*Task material*.
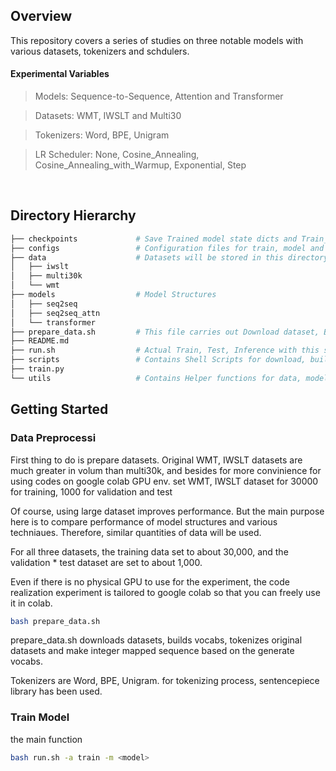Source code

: ## Overview

This repository covers a series of studies on three notable models with various datasets, tokenizers and schdulers.

#### Experimental Variables
  
> Models: Sequence-to-Sequence, Attention and Transformer
  
> Datasets: WMT, IWSLT and Multi30

> Tokenizers: Word, BPE, Unigram

> LR Scheduler: None, Cosine_Annealing, Cosine_Annealing_with_Warmup, Exponential, Step 

<br>

## Directory Hierarchy
```bash
├── checkpoints             # Save Trained model state dicts and Train_record in this directory
├── configs                 # Configuration files for train, model and vocab are saved in this directory
├── data                    # Datasets will be stored in this directory. prepare_data.sh create directory and files within
│   ├── iwslt
│   ├── multi30k
│   └── wmt
├── models                  # Model Structures
│   ├── seq2seq
│   ├── seq2seq_attn
│   └── transformer
├── prepare_data.sh         # This file carries out Download dataset, Build vocab, Tokenize process
├── README.md
├── run.sh                  # Actual Train, Test, Inference with this shell script
├── scripts                 # Contains Shell Scripts for download, build vocab
├── train.py
└── utils                   # Contains Helper functions for data, model, train, test


```



## Getting Started

### Data Preprocessi
First thing to do is prepare datasets.
Original WMT, IWSLT datasets are much greater in volum than multi30k,
and besides for more convinience for using codes on google colab GPU env.
set WMT, IWSLT dataset for 30000 for training, 1000 for validation and test

Of course, using large dataset improves performance.
But the main purpose here is to compare performance of model structures and various techniaues.
Therefore, similar quantities of data will be used.

For all three datasets, the training data set to about 30,000, and the validation * test dataset are set to about 1,000.

Even if there is no physical GPU to use for the experiment, the code realization experiment is tailored to google colab so that you can freely use it in colab.


```bash
bash prepare_data.sh
```

prepare_data.sh downloads datasets, builds vocabs, tokenizes original datasets and make integer mapped sequence based on the generate vocabs.

Tokenizers are Word, BPE, Unigram.
for tokenizing process, sentencepiece library has been used.



### Train Model
the main function 
```bash
bash run.sh -a train -m <model> 
```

*Directions*.
The answer must be the line containing "for tokenizing process, sentencepiece" and every line after it to the end of the data, each set down exactly.

*Solution for this exercise*.
for tokenizing process, sentencepiece library has been used.



### Train Model
the main function 
```bash
bash run.sh -a train -m <model> 
```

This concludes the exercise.